Jim Harvey: We need to constantly re-examine old truths
To the editor:
I am writing in response to a recent letter “Disagreeing with philosophy on planned suicide,” which commented on Laurie Loisel’s July 31 story about Lee Hawkins of Northampton.
As a retired Christian pastor and as one who is closer to the end of life than the beginning, I was troubled by the writer’s assertion that as a Christian she believes that “life is given and life is taken and in between we have limited control over how a life will evolve and often how it will end.”
Well, that is not quite true. We live a lot longer today, and with less pain, than our colonial ancestors. Modern medicine and dietary and exercise choices give us a lot of control over how our life will evolve and how and when life will end. If suicide is thwarting God’s will, then so are antibiotics and heart bypasses. I do not pretend to have an easy answer to the issue of suicide for the elderly, but I would point out that much has changed since suicide was first deemed a “sin.”
Prohibition against taking one’s life made some sense in biblical times with an under-populated planet and among societies whose strength was determined by numbers of citizens. It is less obvious today when the problem is overpopulation and technology, more than population, determines economic and political strength.

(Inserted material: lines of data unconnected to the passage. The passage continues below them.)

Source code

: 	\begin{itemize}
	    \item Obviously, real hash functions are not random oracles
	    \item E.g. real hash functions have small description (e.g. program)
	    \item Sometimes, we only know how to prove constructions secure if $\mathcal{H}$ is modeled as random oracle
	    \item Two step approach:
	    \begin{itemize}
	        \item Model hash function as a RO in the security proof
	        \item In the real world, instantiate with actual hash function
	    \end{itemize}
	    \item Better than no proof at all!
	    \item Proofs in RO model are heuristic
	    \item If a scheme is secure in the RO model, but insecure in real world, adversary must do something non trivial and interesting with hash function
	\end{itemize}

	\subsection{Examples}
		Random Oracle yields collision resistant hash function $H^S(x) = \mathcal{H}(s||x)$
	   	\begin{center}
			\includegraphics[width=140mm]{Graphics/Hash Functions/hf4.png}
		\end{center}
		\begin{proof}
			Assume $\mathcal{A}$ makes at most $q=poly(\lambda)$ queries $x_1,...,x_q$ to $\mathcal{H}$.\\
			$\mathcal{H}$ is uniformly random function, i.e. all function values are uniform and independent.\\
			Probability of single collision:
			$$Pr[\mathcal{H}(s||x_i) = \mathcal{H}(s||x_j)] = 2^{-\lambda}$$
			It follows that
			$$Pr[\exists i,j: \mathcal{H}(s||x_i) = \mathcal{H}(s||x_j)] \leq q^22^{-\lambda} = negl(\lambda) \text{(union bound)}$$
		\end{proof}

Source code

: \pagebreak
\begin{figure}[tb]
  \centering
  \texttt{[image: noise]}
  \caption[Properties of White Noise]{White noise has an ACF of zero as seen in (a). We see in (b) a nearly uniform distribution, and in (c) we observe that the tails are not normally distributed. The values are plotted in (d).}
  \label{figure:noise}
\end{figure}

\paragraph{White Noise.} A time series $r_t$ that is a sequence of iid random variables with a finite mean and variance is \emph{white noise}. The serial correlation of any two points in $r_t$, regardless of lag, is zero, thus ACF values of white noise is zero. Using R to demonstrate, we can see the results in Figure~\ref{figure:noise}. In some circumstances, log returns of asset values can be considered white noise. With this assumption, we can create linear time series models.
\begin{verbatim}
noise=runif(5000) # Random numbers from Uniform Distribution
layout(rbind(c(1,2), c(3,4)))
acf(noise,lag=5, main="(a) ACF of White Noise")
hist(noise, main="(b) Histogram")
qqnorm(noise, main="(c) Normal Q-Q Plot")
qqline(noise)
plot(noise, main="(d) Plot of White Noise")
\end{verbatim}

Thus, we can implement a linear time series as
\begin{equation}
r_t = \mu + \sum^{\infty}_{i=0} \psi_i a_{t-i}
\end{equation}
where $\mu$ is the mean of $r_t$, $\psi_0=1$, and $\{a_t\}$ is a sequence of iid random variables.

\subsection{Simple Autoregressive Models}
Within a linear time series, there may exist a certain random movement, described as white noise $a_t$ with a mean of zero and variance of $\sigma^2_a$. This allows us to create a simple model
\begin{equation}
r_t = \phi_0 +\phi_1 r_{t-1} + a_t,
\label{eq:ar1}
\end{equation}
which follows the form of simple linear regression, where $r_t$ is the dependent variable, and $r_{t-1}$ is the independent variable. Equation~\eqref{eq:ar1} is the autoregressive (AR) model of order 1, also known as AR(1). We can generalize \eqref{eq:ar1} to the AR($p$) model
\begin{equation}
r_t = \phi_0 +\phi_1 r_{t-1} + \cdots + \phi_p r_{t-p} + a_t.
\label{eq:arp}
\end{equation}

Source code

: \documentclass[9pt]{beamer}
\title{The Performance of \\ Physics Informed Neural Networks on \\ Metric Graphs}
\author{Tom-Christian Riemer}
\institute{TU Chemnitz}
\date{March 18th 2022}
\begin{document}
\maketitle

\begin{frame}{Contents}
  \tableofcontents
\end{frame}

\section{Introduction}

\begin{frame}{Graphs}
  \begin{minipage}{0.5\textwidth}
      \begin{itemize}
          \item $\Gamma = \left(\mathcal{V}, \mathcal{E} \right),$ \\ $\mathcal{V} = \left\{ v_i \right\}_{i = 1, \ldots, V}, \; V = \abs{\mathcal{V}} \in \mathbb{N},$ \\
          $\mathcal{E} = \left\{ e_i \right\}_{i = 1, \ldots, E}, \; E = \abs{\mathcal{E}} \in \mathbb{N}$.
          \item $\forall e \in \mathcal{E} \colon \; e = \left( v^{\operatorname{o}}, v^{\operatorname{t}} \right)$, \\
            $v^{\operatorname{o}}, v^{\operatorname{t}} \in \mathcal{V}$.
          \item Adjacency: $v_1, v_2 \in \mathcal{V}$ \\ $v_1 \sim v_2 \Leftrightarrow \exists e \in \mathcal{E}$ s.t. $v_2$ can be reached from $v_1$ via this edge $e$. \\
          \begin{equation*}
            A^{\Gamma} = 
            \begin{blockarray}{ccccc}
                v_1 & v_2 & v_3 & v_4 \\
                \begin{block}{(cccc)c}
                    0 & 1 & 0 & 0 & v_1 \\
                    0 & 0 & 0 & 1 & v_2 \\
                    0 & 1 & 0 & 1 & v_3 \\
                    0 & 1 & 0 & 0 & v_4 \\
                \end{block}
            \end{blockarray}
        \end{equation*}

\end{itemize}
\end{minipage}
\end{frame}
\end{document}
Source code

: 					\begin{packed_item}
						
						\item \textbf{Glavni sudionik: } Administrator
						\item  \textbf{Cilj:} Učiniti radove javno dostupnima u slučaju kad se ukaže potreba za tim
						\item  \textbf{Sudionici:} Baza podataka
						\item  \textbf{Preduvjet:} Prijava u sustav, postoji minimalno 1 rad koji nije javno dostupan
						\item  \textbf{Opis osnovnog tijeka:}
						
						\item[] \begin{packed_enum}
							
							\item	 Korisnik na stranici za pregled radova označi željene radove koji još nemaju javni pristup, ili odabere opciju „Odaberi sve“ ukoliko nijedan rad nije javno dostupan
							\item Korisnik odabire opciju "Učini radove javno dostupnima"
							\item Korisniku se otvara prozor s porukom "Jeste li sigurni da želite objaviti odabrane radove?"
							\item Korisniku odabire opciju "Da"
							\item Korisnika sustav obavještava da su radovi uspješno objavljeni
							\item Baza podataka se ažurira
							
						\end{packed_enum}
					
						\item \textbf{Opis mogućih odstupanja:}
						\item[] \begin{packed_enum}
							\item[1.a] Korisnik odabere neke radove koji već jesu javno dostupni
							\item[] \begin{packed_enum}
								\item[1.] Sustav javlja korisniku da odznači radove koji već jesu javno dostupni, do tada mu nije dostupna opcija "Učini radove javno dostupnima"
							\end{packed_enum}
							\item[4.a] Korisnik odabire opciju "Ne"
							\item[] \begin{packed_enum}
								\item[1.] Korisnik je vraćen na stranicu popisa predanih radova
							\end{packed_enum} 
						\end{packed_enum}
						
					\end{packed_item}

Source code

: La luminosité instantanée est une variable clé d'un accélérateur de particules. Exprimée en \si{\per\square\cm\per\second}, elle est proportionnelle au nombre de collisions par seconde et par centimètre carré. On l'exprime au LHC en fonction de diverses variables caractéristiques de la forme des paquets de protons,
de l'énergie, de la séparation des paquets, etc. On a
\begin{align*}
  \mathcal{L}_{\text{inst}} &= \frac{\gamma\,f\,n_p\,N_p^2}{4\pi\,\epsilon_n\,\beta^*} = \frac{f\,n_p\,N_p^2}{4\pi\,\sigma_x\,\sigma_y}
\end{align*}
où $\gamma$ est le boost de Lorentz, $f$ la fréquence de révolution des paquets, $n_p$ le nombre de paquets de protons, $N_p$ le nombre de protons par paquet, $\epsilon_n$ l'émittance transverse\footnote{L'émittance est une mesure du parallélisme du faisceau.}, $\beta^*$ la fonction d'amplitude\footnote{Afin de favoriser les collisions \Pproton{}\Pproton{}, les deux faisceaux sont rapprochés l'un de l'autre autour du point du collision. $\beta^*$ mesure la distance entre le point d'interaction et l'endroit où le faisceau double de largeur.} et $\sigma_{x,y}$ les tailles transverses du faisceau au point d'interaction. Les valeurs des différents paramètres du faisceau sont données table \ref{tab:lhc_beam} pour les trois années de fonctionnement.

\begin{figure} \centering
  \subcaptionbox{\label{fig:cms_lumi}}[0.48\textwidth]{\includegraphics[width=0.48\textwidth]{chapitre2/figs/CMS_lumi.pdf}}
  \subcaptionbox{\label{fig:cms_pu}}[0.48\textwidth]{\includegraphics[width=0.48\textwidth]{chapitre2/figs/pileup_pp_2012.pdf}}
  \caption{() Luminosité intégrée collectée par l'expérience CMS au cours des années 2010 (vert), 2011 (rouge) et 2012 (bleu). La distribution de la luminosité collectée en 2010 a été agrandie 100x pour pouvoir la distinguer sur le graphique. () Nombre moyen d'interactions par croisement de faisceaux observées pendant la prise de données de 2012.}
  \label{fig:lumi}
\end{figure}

The church has adapted to new realities over 20 centuries, which is why it has lasted so long. Perhaps now is the time to re-examine old truths about the end of life to see if they still hold true in the modern world. Invoking traditional doctrine does not always work and we need to constantly re-examine old truths, as we have with polygamy and same-sex marriage.
I am grateful that Lee Hawkins is raising the question of ending life on one’s own terms in such a thoughtful manner.